======== Data

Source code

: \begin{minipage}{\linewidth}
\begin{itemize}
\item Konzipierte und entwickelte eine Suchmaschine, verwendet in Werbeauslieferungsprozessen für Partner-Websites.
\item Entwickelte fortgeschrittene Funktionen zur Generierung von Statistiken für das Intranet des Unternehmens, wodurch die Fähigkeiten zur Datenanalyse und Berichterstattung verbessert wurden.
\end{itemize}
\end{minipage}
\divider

================

◆ What is required ◆
Could you state how many lines of the records contain "minipage"? Give the number and nothing else.

◆ Answer space ◆
2